Para efeitos do artigo 84.º, a norma refere expressamente instalação e utilização.
Já o Decreto-Lei n.º 70/95 estabelece outras proibições relacionadas com a circulação comercial destes aparelhos, incluindo transporte e detenção para venda.
Assim, não é juridicamente rigoroso afirmar de forma absoluta que a simples presença de qualquer aparelho desligado no automóvel gera automaticamente uma coima de 500 a 2.500 euros.
Essa afirmação simplifica excessivamente o que a lei efetivamente determina.
O que deve fazer um condutor?
Se possui um equipamento que deteta ou interfere com radares, a atitude mais prudente é não o instalar nem utilizar no veículo em Portugal.
Também deve ter especial cuidado com aparelhos multifunções cuja descrição comercial seja pouco clara.
Alguns dispositivos vendidos como sistemas de navegação podem integrar funcionalidades adicionais que levantam questões legais diferentes.
Antes de instalar qualquer equipamento eletrónico no automóvel, é importante perceber exatamente o que faz, como funciona e se está abrangido pelas proibições legais.
Uma coima elevada e uma apreensão que ninguém quer enfrentar
O valor máximo de 2.500 euros previsto no artigo 84.º é suficientemente elevado para transformar uma decisão aparentemente pequena num problema financeiro sério. A isso soma-se a perda dos objetos e a possibilidade de apreensão imediata nas condições previstas pela lei.

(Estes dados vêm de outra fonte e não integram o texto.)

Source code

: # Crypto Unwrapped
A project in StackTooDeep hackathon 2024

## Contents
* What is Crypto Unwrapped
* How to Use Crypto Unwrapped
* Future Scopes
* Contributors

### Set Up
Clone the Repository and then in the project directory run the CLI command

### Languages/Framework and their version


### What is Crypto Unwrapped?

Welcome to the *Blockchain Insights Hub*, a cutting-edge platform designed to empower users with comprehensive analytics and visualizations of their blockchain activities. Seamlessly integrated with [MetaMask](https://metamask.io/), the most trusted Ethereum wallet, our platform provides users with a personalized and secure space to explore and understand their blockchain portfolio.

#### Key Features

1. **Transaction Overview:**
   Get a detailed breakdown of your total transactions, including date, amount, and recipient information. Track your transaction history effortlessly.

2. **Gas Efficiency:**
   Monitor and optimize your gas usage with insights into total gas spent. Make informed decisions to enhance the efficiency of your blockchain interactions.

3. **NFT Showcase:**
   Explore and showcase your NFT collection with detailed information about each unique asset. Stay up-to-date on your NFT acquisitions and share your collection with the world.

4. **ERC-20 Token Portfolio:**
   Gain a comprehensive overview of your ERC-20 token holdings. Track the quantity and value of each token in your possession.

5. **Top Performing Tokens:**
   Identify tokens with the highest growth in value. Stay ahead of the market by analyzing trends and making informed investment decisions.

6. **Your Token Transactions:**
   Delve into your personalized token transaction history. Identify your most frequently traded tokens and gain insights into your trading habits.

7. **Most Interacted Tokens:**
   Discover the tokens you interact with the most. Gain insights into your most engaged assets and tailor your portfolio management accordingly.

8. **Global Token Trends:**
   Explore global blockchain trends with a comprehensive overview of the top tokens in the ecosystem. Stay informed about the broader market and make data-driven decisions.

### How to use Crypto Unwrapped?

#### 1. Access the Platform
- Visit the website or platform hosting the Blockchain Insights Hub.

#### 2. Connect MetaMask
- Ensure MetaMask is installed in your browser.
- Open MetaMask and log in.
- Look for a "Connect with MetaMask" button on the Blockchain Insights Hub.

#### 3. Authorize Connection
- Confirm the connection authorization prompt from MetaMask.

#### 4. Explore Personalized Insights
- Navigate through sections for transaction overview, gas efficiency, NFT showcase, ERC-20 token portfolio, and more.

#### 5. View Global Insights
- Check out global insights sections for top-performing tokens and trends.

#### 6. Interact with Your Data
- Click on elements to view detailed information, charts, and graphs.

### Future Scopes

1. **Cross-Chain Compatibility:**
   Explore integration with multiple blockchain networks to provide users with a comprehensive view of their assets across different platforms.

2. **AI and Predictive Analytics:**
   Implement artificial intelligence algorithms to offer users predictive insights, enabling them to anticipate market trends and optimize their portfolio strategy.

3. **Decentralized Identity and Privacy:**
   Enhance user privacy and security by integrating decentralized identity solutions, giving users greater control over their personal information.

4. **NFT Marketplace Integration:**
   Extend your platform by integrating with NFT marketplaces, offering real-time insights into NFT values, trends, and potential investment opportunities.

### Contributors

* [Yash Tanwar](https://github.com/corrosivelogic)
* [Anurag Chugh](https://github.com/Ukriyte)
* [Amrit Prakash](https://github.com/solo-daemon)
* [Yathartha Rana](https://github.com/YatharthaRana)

E existe uma razão para a legislação ser tão rigorosa.
A fiscalização rodoviária não existe apenas para penalizar quem excede a velocidade. Os sistemas de controlo fazem parte de uma política mais ampla de prevenção de comportamentos perigosos na estrada.
Tentar escapar à deteção através de equipamentos específicos é, por isso, tratado de forma particularmente severa.
O essencial a reter
Há uma mensagem que todos os condutores devem guardar:
detetores de radar e equipamentos destinados a revelar ou perturbar sistemas de fiscalização não são acessórios comuns que possam ser instalados livremente num automóvel em Portugal.
O artigo 84.º do Código da Estrada prevê uma coima entre 500 e 2.500 euros para a infração prevista no seu n.º 3 e determina a perda dos objetos, com remoção e apreensão imediatas nas condições estabelecidas pela lei.
Ao mesmo tempo, o Decreto-Lei n.º 70/95 contém regras próprias relativamente ao fabrico, transporte, armazenamento, comercialização e outras formas de circulação destes aparelhos.
Por isso, mais do que confiar na ideia de que “se estiver desligado não há problema”, é essencial conhecer a tecnologia do aparelho e a situação concreta prevista na legislação.
Na estrada, um pequeno dispositivo pode parecer insignificante.
A consequência legal, porém, pode estar longe de o ser.
Nota: este artigo tem caráter informativo e não substitui aconselhamento jurídico. Em caso de dúvida sobre um equipamento específico, deve ser consultada a legislação em vigor ou um profissional habilitado.